En última instancia, hay que decidirse a tomar conciencia de que la política hoy está llamada a considerar como su tarea directa –naturalmente, por su parte, es decir, sin prevaricar sobre las otras dimensiones de la vida humana, y por tanto sin pretender ser omnicomprensiva– la solución también de aquellos problemas que surgen del desenvolvimiento de la vida de las personas, y de las relaciones entre las personas, y entre éstas y las estructuras de la sociedad y el sistema político que inerva hoy a esta sociedad; es decir, en el contexto social, cultural y moral actual determinado.

Por ejemplo, la victoria en el referéndum sobre el aborto ha expresado masivamente una voluntad del país, que exige que el Estado no deje solas a las personas ante determinados problemas humanos, y reclama, con razón, en cambio, que el Estado, en todas sus articulaciones, intervenga con medidas, con actos, con leyes, que ayuden a la persona (la mujer, el joven, el parado, el anciano, el estudiante, el niño, el drogadicto) a resolverlos de la mejor manera posible para el individuo y para la sociedad en su conjunto.

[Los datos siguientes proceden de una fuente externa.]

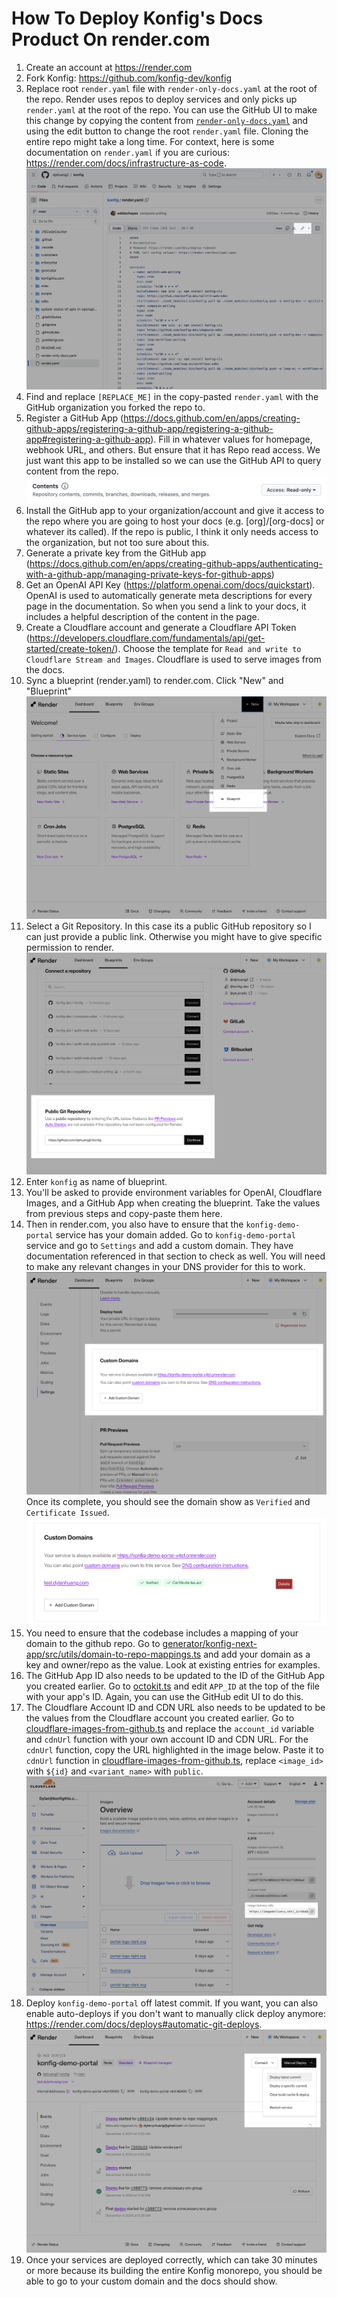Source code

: # How To Deploy Konfig's Docs Product On render.com

1. Create an account at https://render.com
1. Fork Konfig: https://github.com/konfig-dev/konfig
1. Replace root `render.yaml` file with `render-only-docs.yaml` at the root of the repo. Render uses repos to deploy services and only picks up `render.yaml` at the root of the repo. You can use the GitHub UI to make this change by copying the content from [`render-only-docs.yaml`](https://github.com/dphuang2/konfig/blob/main/render-only-docs.yaml) and using the edit button to change the root `render.yaml` file. Cloning the entire repo might take a long time. For context, here is some documentation on `render.yaml` if you are curious: https://render.com/docs/infrastructure-as-code.
   ![GitHub Edit Button](github-edit-button.png)
1. Find and replace `[REPLACE_ME]` in the copy-pasted `render.yaml` with the GitHub organization you forked the repo to.
1. Register a GitHub App (https://docs.github.com/en/apps/creating-github-apps/registering-a-github-app/registering-a-github-app#registering-a-github-app). Fill in whatever values for homepage, webhook URL, and others. But ensure that it has Repo read access. We just want this app to be installed so we can use the GitHub API to query content from the repo.
   ![repo read](repo-read.png)
1. Install the GitHub app to your organization/account and give it access to the repo where you are going to host your docs (e.g. [org]/[org-docs] or whatever its called). If the repo is public, I think it only needs access to the organization, but not too sure about this.
1. Generate a private key from the GitHub app (https://docs.github.com/en/apps/creating-github-apps/authenticating-with-a-github-app/managing-private-keys-for-github-apps)
1. Get an OpenAI API Key (https://platform.openai.com/docs/quickstart). OpenAI is used to automatically generate meta descriptions for every page in the documentation. So when you send a link to your docs, it includes a helpful description of the content in the page.
1. Create a Cloudflare account and generate a Cloudflare API Token (https://developers.cloudflare.com/fundamentals/api/get-started/create-token/). Choose the template for `Read and write to Cloudflare Stream and Images`. Cloudflare is used to serve images from the docs.
1. Sync a blueprint (render.yaml) to render.com. Click "New" and "Blueprint"
   ![add new blueprint](new-blueprint.png)
1. Select a Git Repository. In this case its a public GitHub repository so I can just provide a public link. Otherwise you might have to give specific permission to render.
   ![repo](repo.png)
1. Enter `konfig` as name of blueprint.
1. You'll be asked to provide environment variables for OpenAI, Cloudflare Images, and a GitHub App when creating the blueprint. Take the values from previous steps and copy-paste them here.
1. Then in render.com, you also have to ensure that the `konfig-demo-portal` service has your domain added. Go to `konfig-demo-portal` service and go to `Settings` and add a custom domain. They have documentation referenced in that section to check as well. You will need to make any relevant changes in your DNS provider for this to work.
   ![domain](domain.png)
   Once its complete, you should see the domain show as `Verified` and `Certificate Issued`.
   ![domain done](domain-complete.png)
1. You need to ensure that the codebase includes a mapping of your domain to the github repo. Go to [generator/konfig-next-app/src/utils/domain-to-repo-mappings.ts](../src/utils/domain-to-repo-mappings.ts) and add your domain as a key and owner/repo as the value. Look at existing entries for examples.
1. The GitHub App ID also needs to be updated to the ID of the GitHub App you created earlier. Go to [octokit.ts](../src/utils/octokit.ts) and edit `APP_ID` at the top of the file with your app's ID. Again, you can use the GitHub edit UI to do this.
1. The Cloudflare Account ID and CDN URL also needs to be updated to be the values from the Cloudflare account you created earlier. Go to [cloudflare-images-from-github.ts](../src/utils/cloudflare-image-from-github.ts) and replace the `account_id` variable and `cdnUrl` function with your own account ID and CDN URL. For the `cdnUrl` function, copy the URL highlighted in the image below. Paste it to `cdnUrl` function in [cloudflare-images-from-github.ts](../src/utils/cloudflare-image-from-github.ts), replace `<image_id>` with `${id}` and `<variant_name>` with `public`.
   ![cdn url](./cdn-url.png)
1. Deploy `konfig-demo-portal` off latest commit. If you want, you can also enable auto-deploys if you don't want to manually click deploy anymore: https://render.com/docs/deploys#automatic-git-deploys.
   ![deploy](deploy.png)
1. Once your services are deployed correctly, which can take 30 minutes or more because its building the entire Konfig monorepo, you should be able to go to your custom domain and the docs should show.
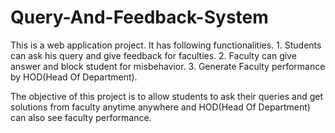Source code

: # Query-And-Feedback-System
This is a web application project. It has following functionalities. 
     1. Students can ask his query and give feedback for faculties.
     2. Faculty can give answer and block student for misbehavior. 
     3. Generate Faculty performance by HOD(Head Of Department).  

The objective of this project is to allow students to ask their queries and get solutions from faculty anytime anywhere and HOD(Head Of Department) can also see faculty performance.
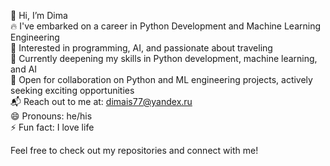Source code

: 👋 Hi, I’m Dima   
🔥 I've embarked on a career in Python Development and Machine Learning Engineering   
🧠 Interested in programming, AI, and passionate about traveling   
🌱 Currently deepening my skills in Python development, machine learning, and AI   
🤝 Open for collaboration on Python and ML engineering projects, actively seeking exciting opportunities   
📬 Reach out to me at: dimais77@yandex.ru   
😄 Pronouns: he/his   
⚡ Fun fact: I love life  
   
Feel free to check out my repositories and connect with me!
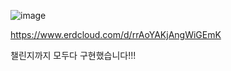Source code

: ![image](https://github.com/user-attachments/assets/bf4011e6-f4f8-4167-b150-062edcfdd3a1)


https://www.erdcloud.com/d/rrAoYAKjAngWiGEmK

챌린지까지 모두다 구현했습니다!!!

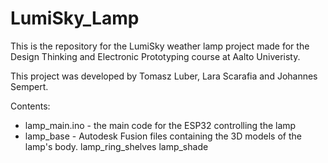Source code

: # LumiSky_Lamp
This is the repository for the LumiSky weather lamp project made for the Design Thinking and Electronic Prototyping course at Aalto Univeristy. 

This project was developed by Tomasz Luber, Lara Scarafia and Johannes Sempert.

Contents:

  - lamp_main.ino - the main code for the ESP32 controlling the lamp
  - lamp_base         - Autodesk Fusion files containing the 3D models of the lamp's body. 
    lamp_ring_shelves
    lamp_shade
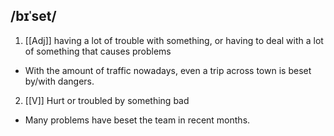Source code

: ## /bɪˈset/  
1. [[Adj]]
having a lot of trouble with something, or having to deal with a lot of something that causes problems

- With the amount of traffic nowadays, even a trip across town is beset by/with dangers.

2. [[V]]
Hurt or troubled by something bad

- Many problems have beset the team in recent months.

Pero para que los poderes públicos puedan hacer estas cosas, se cuestionan el tipo y la dirección del desarrollo económico, los objetivos de la actividad productiva y del trabajo humano, la política de gasto público central y local, la función de los partidos y las orientaciones ideales y culturales hasta ahora dominantes.

Y también se puede añadir otra cosa: no sólo hay que superar esa concepción restrictiva de la política, según la cual ésta se reduce a relaciones, juegos, escaramuzas entre partidos, entre mayoría y oposición, y todo acaba ahí, sino que también hay que superar una concepción tradicional de la lucha social y de la vida de la sociedad, según la cual sólo son consideradas dignas de importancia y atención aquellas masas, aquellas organizaciones y movimientos que expresan reivindicaciones y demandas de tipo económico-sindical, no dando la debida importancia a las masas y movimientos que no pueden definirse y organizarse según el esquema económico-sindical, y que también plantean demandas y problemas no menos relevantes políticamente y no menos decisivos para el destino del país, como son las demandas y problemas planteados por las grandes masas urbanas y rurales que se agrupan bajo el término «marginados».

Si se adquiere plenamente esta concepción actualizada de la lucha política y de su contenido, esta visión que difiere en muchos aspectos de la tradicional pero aún ampliamente vigente, debería quedar claro en qué dirección debe promoverse y aplicarse concretamente la renovación de nuestro partido.

Pero hay que dejar claro de entrada que no se trata de la supuesta renovación a la que nos instan demasiados de los que nos critican o nos aconsejan. Según ellos, en efecto, la renovación del PCI sólo se produciría realmente en presencia de la siguiente novedad: nuestro partido debería dejar de ser comunista, debería dejar de ser diferente, debería –como les gusta decir hoy– «homologarse» a los demás partidos, es decir, debería hacerse «más democrático», «más occidental», «más europeo», pero en el sentido de convertirse, en última instancia, en una formación política como tantas otras, inserta en el sistema actual e inclinada, a lo sumo, a ajustes parciales y sectoriales dentro de él. En definitiva, para todos ellos, sólo daríamos la verdadera prueba de nuestra capacidad de renovarnos si renunciáramos a seguir siendo un partido que, por su carácter, por el estilo de su vida interna, por su conducta, por sus ideales, aún no es asimilable a los métodos de lucha política, de gobierno, de gestión de los asuntos públicos, a las costumbres internas, a las formas de ejercer (y abusar) del poder que caracterizan a los actuales partidos italianos no comunistas y anticomunistas.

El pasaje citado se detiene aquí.